Records from a data source:
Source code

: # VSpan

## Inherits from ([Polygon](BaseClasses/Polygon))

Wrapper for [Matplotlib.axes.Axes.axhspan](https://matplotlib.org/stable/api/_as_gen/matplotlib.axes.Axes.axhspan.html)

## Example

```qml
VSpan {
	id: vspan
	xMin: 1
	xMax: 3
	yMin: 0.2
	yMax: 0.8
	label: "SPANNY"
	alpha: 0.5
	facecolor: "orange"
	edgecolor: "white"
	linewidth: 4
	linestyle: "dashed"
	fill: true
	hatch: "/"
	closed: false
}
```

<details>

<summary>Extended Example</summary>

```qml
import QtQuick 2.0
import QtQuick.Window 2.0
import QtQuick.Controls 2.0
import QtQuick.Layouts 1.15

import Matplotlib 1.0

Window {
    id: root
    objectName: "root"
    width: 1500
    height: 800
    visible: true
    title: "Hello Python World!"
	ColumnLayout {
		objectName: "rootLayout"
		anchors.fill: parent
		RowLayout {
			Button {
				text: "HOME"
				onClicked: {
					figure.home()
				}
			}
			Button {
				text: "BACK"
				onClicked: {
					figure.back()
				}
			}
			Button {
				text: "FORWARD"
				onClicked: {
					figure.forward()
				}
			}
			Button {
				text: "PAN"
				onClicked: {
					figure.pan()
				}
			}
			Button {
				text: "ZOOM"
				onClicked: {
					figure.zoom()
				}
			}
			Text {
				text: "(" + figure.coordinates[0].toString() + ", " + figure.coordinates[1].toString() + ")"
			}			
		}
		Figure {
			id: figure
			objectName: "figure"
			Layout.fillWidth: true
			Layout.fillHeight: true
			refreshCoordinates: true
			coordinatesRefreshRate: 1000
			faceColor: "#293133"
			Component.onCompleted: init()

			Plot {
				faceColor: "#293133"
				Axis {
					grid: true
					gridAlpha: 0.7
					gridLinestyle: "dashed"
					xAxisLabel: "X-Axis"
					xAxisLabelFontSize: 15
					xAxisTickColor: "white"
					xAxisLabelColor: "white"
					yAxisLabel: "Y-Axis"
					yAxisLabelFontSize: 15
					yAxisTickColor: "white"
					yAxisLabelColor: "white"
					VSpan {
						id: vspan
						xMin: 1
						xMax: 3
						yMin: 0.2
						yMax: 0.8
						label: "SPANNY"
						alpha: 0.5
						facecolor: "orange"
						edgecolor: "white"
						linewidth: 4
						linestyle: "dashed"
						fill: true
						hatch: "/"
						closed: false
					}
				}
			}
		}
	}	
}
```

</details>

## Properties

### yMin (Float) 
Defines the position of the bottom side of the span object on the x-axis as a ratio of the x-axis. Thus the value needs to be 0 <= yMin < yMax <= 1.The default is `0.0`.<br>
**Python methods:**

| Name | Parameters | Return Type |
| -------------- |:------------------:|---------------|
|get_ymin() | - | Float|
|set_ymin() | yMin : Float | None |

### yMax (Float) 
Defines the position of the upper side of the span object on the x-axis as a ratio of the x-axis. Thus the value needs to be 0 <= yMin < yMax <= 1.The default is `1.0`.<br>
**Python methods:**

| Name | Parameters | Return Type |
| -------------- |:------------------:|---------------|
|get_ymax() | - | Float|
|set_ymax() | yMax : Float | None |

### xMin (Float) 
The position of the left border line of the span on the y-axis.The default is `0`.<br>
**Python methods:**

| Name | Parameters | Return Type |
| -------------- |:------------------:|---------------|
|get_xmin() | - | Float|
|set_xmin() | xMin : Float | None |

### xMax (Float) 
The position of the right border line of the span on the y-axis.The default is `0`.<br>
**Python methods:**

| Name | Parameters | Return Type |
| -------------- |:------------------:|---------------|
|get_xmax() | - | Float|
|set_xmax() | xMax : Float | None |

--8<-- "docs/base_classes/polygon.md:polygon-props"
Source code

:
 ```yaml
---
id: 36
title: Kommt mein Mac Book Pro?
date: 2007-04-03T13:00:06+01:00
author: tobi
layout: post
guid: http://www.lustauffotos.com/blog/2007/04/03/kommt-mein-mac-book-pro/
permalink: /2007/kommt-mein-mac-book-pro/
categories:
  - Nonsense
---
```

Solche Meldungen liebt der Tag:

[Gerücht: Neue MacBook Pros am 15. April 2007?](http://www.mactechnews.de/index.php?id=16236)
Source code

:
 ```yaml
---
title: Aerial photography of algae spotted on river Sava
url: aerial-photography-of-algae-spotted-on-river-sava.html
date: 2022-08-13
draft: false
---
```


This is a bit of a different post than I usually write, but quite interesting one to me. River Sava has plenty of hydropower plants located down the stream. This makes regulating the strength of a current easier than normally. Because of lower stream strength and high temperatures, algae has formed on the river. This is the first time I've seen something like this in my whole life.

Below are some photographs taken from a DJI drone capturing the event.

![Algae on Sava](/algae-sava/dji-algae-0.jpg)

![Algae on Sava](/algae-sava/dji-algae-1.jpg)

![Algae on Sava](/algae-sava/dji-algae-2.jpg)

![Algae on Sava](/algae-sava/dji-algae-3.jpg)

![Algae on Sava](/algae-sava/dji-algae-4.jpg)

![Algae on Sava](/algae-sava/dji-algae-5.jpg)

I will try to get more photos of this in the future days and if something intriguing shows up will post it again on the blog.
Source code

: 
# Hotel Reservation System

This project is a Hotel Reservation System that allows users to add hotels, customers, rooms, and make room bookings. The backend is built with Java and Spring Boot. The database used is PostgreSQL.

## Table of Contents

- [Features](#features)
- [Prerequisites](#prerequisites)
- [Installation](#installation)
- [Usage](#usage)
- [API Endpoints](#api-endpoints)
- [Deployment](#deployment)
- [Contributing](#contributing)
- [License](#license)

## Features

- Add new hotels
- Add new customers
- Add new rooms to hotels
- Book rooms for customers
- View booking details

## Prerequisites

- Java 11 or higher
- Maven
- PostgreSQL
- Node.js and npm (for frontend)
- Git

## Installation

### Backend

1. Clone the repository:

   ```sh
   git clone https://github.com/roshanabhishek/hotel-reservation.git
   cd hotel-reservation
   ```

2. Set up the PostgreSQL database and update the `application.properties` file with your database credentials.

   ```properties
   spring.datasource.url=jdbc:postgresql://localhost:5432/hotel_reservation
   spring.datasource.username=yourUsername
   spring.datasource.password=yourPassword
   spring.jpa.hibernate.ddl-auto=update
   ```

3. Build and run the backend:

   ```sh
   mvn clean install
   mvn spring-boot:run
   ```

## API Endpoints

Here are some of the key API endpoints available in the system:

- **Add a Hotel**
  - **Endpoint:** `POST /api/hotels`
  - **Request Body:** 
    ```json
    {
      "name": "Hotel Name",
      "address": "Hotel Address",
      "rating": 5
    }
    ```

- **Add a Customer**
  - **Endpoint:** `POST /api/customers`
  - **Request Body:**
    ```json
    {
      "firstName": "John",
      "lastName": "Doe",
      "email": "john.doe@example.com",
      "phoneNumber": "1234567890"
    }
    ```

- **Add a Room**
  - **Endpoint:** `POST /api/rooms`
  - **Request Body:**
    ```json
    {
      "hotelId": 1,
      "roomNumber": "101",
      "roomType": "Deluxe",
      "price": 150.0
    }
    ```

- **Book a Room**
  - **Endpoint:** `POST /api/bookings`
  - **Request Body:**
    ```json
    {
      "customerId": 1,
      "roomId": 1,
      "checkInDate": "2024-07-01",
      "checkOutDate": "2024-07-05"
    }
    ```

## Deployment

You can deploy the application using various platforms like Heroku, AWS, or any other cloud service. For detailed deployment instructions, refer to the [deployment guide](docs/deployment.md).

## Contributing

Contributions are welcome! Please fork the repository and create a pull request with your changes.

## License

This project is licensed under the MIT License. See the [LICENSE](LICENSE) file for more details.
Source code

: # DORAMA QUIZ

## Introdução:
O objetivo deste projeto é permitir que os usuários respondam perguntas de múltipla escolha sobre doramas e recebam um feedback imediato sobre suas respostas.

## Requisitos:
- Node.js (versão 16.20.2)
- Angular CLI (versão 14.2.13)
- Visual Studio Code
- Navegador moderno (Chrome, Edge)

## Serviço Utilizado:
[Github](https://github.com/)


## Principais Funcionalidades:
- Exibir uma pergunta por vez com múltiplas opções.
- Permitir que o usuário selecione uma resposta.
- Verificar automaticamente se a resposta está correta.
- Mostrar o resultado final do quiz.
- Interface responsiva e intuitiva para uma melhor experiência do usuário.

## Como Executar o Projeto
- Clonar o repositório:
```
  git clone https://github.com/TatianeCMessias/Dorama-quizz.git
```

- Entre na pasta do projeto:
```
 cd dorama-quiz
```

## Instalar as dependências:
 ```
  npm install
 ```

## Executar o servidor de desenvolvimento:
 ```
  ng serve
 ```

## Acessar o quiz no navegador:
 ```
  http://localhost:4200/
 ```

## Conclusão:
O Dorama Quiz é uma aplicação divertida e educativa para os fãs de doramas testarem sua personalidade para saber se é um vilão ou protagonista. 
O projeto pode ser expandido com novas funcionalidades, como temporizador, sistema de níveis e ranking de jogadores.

What the exercise asks: Gather and copy every line of the data in which the string "hotels" is found.

Your solution:
This project is a Hotel Reservation System that allows users to add hotels, customers, rooms, and make room bookings. The backend is built with Java and Spring Boot. The database used is PostgreSQL.
- Add new hotels
- Add new rooms to hotels
  - **Endpoint:** `POST /api/hotels`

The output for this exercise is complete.